Posted by on 7:30 am in Process, Sales, Simple Financial Advice | 0 comments

Plan Now, Save Later – How Simple Strategies Can Secure a Sale

Picture this: you’ve just met with a powerful potential client—a female business owner with a stellar reputation in the community. You addressed each element in her financial situation and asked all the right questions. You devised a valuable plan, and she appeared to be on board. You provided her with a detailed breakdown of fees, references, and the accounts custodian. Before your conversation ended, the two of you had already scheduled your next meeting, and then… You receive an email saying that she has not yet reviewed the information you provided and is therefore postponing the meeting. Does this situation sound familiar to you? Interactions like this are frustrating and time consuming, and may leave you curious as to how you can prevent clients from dragging their feet in the future. Driving the Sales Process with an Effortless Evaluation Plan In his book, “The New Solution Selling: The Revolutionary Sales Process that is Changing the Way People Sell,” author Keith Eades emphasizes that as a salesperson, it is vital to guide clients along in a way that promotes accountability from both parties involved. One way Eades encourages accountability is to use an evaluation plan as a road map while navigating your business as well as your clients’ needs. An evaluation plan is a step-by-step checklist that outlines each milestone, date and party or individual responsible for taking action. Implementing a plan helps to keep the process on track and helps prospects understand what is expected at every step along the way. Here is a sample evaluation plan: If a prospect has suggestions or makes adjustments to the plan, that’s an even better sign. This means the individual is fully engaged in the process and feels hopeful about the next steps.

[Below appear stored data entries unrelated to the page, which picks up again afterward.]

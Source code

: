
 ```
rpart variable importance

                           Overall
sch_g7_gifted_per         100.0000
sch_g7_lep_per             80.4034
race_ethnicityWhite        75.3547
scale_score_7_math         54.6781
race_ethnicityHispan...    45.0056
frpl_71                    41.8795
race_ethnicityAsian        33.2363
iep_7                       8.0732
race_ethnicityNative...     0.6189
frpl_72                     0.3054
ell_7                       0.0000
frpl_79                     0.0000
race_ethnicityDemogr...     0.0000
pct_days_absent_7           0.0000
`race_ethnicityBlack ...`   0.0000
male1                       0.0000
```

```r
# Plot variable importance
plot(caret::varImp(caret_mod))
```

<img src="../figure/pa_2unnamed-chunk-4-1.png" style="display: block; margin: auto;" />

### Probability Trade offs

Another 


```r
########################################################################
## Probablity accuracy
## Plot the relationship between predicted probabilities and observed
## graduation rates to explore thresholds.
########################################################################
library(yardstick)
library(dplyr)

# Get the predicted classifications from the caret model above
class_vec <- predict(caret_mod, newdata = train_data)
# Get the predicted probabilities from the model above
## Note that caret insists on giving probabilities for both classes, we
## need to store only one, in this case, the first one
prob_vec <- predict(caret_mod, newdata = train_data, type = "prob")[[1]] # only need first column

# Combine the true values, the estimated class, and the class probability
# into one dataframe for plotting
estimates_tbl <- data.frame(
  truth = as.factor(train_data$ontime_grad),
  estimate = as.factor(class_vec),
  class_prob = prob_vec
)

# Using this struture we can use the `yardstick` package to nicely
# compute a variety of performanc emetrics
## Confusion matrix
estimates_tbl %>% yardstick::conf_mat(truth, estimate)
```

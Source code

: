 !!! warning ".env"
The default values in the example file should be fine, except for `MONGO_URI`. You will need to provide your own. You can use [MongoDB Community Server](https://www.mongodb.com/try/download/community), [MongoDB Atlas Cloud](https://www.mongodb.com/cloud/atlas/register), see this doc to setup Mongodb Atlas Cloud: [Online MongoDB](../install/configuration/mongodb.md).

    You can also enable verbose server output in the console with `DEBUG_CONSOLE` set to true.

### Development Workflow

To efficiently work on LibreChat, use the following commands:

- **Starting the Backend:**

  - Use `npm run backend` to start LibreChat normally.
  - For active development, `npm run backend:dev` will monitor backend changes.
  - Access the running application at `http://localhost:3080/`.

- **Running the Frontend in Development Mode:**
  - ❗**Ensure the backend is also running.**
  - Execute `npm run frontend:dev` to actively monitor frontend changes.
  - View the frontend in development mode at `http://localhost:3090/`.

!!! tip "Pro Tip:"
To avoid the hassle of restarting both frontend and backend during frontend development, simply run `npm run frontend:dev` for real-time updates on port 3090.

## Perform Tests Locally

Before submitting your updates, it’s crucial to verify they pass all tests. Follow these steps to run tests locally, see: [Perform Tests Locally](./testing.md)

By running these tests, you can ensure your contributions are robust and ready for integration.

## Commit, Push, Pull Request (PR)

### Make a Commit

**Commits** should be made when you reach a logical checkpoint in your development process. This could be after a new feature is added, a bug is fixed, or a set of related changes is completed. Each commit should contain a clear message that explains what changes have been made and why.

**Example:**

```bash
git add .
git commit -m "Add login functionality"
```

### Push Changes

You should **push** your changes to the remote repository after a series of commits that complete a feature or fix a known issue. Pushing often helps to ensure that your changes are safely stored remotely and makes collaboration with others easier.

This organizational tool can encourage prospects to own the plan and take charge of the process. The more involved your clients feel, the greater the likelihood that they will engage with YOU.Utilizing a plan also pushes you to understand where you — as the advisor — stand with prospective clients. If they accept the evaluation plan, you can be confident that the sale is moving in the right direction. If a prospect isn’t ready to move forward in the sales process, it is unlikely that they would agree to set an evaluation plan into...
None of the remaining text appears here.